P.D. James, The Children of Men

Start with the movie Children of Men, because it's fantastic and terrible and all the rest of it: it'll probably inspire you to think about these themes, in the sense of keeping from sleeping soundly, and then you'll want to read P.D. James' cut-crystal bowl of a novel The Children of Men.

They tell different stories, make no mistake. Watching the movie will have next to no effect on your ability to predict just what'll happen next in the novel, but that's no criticism of either. As paired visions, it's hard to think of an original/adaptation pair diverging this widely that are both so very, very good.

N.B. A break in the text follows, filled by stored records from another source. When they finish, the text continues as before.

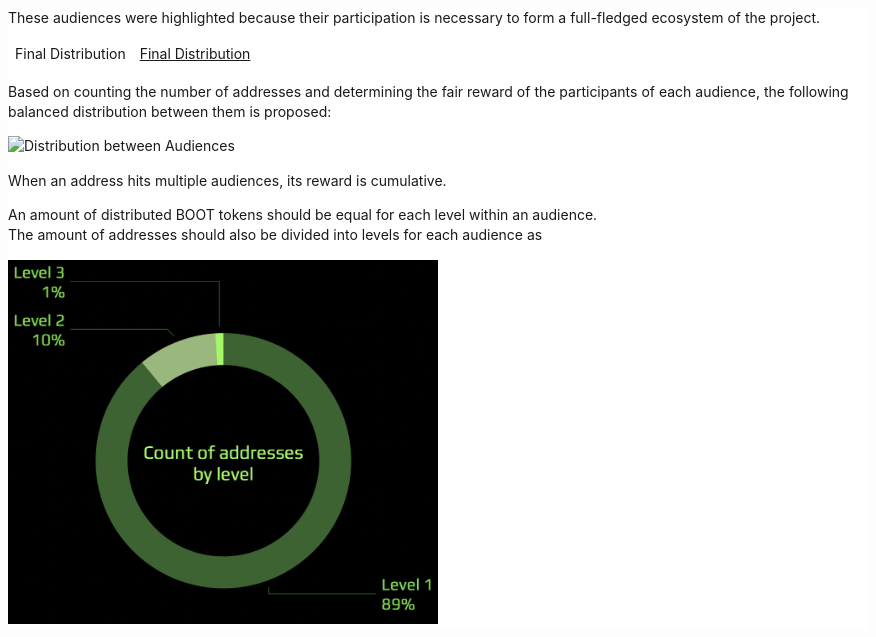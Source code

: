 These audiences were highlighted because their participation is necessary to form a full-fledged ecosystem of the
project.

<table style="text-align: left">
    <thead style="text-align: center">
        <tr>
            <td colspan=5 style="text-align: left"> Final Distribution </td>
            <td style="text-align: center"> <a href="final_distribution.ipynb">Final Distribution</a></td>
        </tr>
</table>

Based on counting the number of addresses and determining the fair reward of the participants of each audience, the
following balanced distribution between them is proposed:

<img src="img/audiences_distribution.png" width="75%" height="75%" alt="Distribution between Audiences">

When an address hits multiple audiences, its reward is cumulative.

An amount of distributed BOOT tokens should be equal for each level within an audience.  
The amount of addresses should also be divided into levels for each audience as

<img src="img/levels_distribution.png" width="50%" height="50%" alt="Distribution between Levels">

The Children of Men is my last first read for next term's extinction fiction course, which we'll cover second: 25 years since the last human child was born, but somehow it'll be the happier of the two novels we read in our "Hope in the Dark" module:
Pleasure need not be less keen because there will be centuries of springs to come, their blossom unseen by human eyes, the walls will crumble, the trees die and rot, the gardens revert to weeds and grass, because all beauty will outlive the human intelligence which records, enjoys and celebrates it. (p.9)
This is a society, a civilization, a species living without hope, and as such it has gone irrevocably mad. Its members veer from celebrating the transitory signs of life (the birth of kittens, especially) and the symbols of motherhood (an intense, wide vogue for pushing dolls in prams), to the very worst kinds of crimes, committed in a state of horror at the inconsequentiality even of those actions from which ought to trigger against the sinner the most absolute of consequences.

But in the 1990s, when P.D. James was writing this novel, most Western nations were all a-flutter at the consequences of declining birth rates: the challenge of financing pensions for an ever-larger sector of society, a lack of applicants for entry-level jobs, a surfeit of qualified managers, all of which indicated a coming need for (drink your gin, quickly!) immigration from the (good lord, no!) brown countries.

It's tempting, therefore, to read the novel parable-style. We might reflect on how societies can demonize their youth, for example, or on what happens when older workers don't ever leave their jobs. More compellingly, we should reflect on the novel's worries about faith, since England is led by a man whose first name is Xan (unless I'm crazy, which is distinctly possible, to read this as a coded "Christian"), but also because the novel's title is drawn from Psalm 90, which Anglicans generally use as part of the Burial Service:
Before the mountains were brought forth, or ever the earth and the world were made, * thou art God from everlasting, and world without end.
    Thou turnest man to destruction; * again thou sayest, Come again, ye children of men.
    For a thousand years in thy sight are but as yesterday, when it is past, * and as a watch in the night. (link)
The Children of Men works really well as a parable, and for multiple themes religious and political, too, so it's not purely an abstract novel. But as with every good parable, nothing good comes from reading the novel only as parable. You've got to luxuriate with the characters wherever they find their pleasures, fear with them, hope with them; you've got to take on their world's existential real; you've got to forget that these are written words and let them absorb you.

And in these characters' despair, in the dark you'll share with them, we're going to look for some hope. It's there: sometimes, you have to prize not the lost vase, but the surviving shards.

(And if you're really keen, maybe read the movie's script. Such oddness, to me, that a movie can exist in paper form, though of course it doesn't really.)